[Try it]
Your answer must hold only the lines below from the line containing "[info.send.it](https://info.send.it)" through the line containing "- **Legal**: Terms, privacy, and", each reproduced exactly.

[The input]
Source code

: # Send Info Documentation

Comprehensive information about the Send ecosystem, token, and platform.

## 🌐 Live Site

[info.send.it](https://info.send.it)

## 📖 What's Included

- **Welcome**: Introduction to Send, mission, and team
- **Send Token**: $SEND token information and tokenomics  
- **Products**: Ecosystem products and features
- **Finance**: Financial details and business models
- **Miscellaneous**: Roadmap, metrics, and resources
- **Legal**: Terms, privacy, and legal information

--

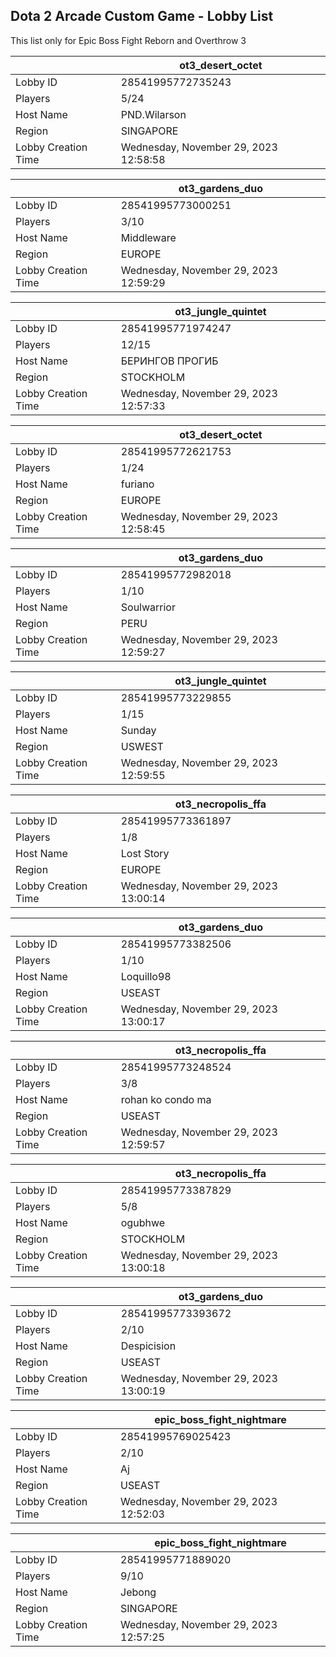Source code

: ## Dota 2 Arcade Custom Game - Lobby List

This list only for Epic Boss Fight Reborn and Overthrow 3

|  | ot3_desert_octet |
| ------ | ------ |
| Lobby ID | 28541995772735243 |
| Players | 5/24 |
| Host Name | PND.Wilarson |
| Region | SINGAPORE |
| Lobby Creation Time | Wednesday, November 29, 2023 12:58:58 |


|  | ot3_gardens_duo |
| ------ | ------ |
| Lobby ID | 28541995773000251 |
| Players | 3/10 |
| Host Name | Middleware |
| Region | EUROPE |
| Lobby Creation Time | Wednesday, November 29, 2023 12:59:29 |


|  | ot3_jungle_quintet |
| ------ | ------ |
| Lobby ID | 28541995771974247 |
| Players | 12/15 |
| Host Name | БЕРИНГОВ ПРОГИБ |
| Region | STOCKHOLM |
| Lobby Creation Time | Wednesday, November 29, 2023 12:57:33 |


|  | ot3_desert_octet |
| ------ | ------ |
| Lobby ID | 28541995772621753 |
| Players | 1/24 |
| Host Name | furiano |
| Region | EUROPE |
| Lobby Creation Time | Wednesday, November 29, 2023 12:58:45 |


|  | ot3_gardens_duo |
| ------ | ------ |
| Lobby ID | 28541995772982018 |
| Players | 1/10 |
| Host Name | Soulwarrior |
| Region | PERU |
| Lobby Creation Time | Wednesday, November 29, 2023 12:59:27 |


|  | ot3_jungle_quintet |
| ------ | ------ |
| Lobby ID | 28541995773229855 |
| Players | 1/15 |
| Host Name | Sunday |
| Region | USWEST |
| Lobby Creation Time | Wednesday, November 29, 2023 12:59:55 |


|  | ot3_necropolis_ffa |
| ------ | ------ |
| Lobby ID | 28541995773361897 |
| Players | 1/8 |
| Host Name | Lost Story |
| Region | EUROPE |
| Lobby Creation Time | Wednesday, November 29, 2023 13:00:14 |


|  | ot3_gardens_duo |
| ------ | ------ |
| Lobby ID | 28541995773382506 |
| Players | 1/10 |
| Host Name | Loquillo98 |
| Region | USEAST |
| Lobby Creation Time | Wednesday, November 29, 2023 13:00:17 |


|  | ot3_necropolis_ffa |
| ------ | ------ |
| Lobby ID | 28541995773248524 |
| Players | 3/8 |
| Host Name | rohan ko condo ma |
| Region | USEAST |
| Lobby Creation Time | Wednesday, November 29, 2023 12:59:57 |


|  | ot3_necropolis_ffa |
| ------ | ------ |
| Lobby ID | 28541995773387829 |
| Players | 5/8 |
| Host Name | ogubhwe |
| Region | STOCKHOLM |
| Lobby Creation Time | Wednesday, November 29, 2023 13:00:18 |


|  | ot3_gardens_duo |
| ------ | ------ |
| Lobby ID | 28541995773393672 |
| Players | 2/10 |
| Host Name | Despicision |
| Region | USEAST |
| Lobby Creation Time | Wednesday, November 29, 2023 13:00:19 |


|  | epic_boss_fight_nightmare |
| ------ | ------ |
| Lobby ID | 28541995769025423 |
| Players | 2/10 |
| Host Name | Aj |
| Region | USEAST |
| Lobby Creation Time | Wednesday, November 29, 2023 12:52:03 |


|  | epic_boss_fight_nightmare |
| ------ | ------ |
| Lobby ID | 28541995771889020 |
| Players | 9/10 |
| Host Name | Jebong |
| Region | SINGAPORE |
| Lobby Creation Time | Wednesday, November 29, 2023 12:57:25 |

[Answer space]
[info.send.it](https://info.send.it)

## 📖 What's Included

- **Welcome**: Introduction to Send, mission, and team
- **Send Token**: $SEND token information and tokenomics  
- **Products**: Ecosystem products and features
- **Finance**: Financial details and business models
- **Miscellaneous**: Roadmap, metrics, and resources
- **Legal**: Terms, privacy, and legal information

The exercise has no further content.